So, what happens when you extract a ZIP file?

We can use compressing software to compress files and folders. By compressing we reduce the storage requirements for the file. This is important because a smaller file is easier to store and faster to transfer. When we want to use the files we decompress it and get our original content again. This is how ZIP files work.

There are many algorithms that compress data. In this topic, we will learn more about one such algorithm called Shannon-Fano Coding, and explore how it compresses data and implements it.

Working Mechanism

Shannon-Fano coding is a lossless compression algorithm, which means no information is lost during the compression. So, how does Shannon-Fano Coding compress data without losing any information?

Let's imagine a multiple-choice test with 50 questions, and A, B, C, and D as the possible answers.

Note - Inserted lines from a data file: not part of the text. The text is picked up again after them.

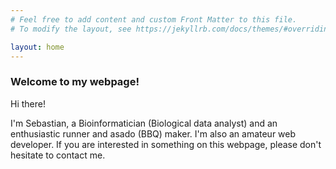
 ```yaml
---
# Feel free to add content and custom Front Matter to this file.
# To modify the layout, see https://jekyllrb.com/docs/themes/#overriding-theme-defaults

layout: home
---
```


### Welcome to my webpage!

Hi there!

I'm Sebastian, a Bioinformatician (Biological data analyst) and an enthusiastic runner and asado (BBQ) maker. I'm also an amateur web developer. If you are interested in something on this webpage, please don't hesitate to contact me.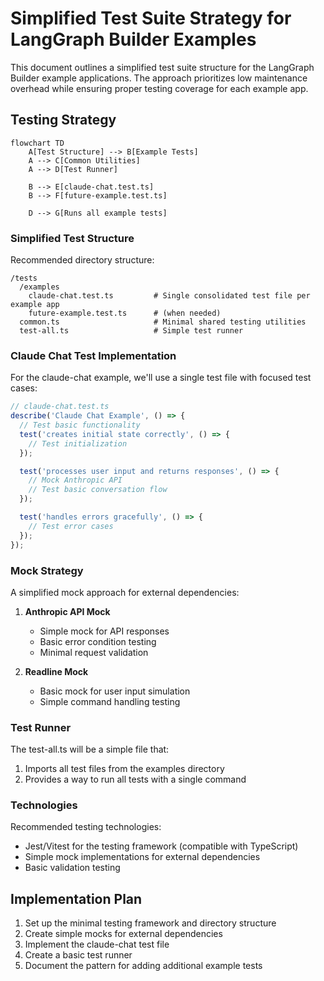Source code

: # Simplified Test Suite Strategy for LangGraph Builder Examples

This document outlines a simplified test suite structure for the LangGraph Builder example applications. The approach prioritizes low maintenance overhead while ensuring proper testing coverage for each example app.

## Testing Strategy

```mermaid
flowchart TD
    A[Test Structure] --> B[Example Tests]
    A --> C[Common Utilities]
    A --> D[Test Runner]

    B --> E[claude-chat.test.ts]
    B --> F[future-example.test.ts]

    D --> G[Runs all example tests]
```

### Simplified Test Structure

Recommended directory structure:

```tree
/tests
  /examples
    claude-chat.test.ts         # Single consolidated test file per example app
    future-example.test.ts      # (when needed)
  common.ts                     # Minimal shared testing utilities
  test-all.ts                   # Simple test runner
```

### Claude Chat Test Implementation

For the claude-chat example, we'll use a single test file with focused test cases:

```typescript
// claude-chat.test.ts
describe('Claude Chat Example', () => {
  // Test basic functionality
  test('creates initial state correctly', () => {
    // Test initialization
  });

  test('processes user input and returns responses', () => {
    // Mock Anthropic API
    // Test basic conversation flow
  });

  test('handles errors gracefully', () => {
    // Test error cases
  });
});
```

### Mock Strategy

A simplified mock approach for external dependencies:

1. **Anthropic API Mock**
   - Simple mock for API responses
   - Basic error condition testing
   - Minimal request validation

2. **Readline Mock**
   - Basic mock for user input simulation
   - Simple command handling testing

### Test Runner

The test-all.ts will be a simple file that:

1. Imports all test files from the examples directory
2. Provides a way to run all tests with a single command

### Technologies

Recommended testing technologies:

- Jest/Vitest for the testing framework (compatible with TypeScript)
- Simple mock implementations for external dependencies
- Basic validation testing

## Implementation Plan

1. Set up the minimal testing framework and directory structure
2. Create simple mocks for external dependencies
3. Implement the claude-chat test file
4. Create a basic test runner
5. Document the pattern for adding additional example tests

To store the answers, you would need to store a sequence of A/B/C/D's where each character would require 1 byte of storage space. So 50 answers would require a total of 50 bytes to store.

To compress this set of answers, you first need to count the number of times each option is correct. The option that repeats more will have a shorter code when compressed. Shannon-Fano coding is a variable-length encoding scheme; this means codes assigned to symbols can be of varying lengths.

Based on the frequency of the occurrence, you now arrange the options in descending order of their probability and use this table to create a Shannon-Fano tree. We will discuss how to create a Shannon-Fano tree later.

The Shannon-Fano tree for this particular problem looks like this:

The path from the top to each letter will be unique sequences of 00's and 11's - these will be the codes for our characters. Now we can create a table that contains the list of all options and the sequence that represents them. We can refer to this table as our codebook.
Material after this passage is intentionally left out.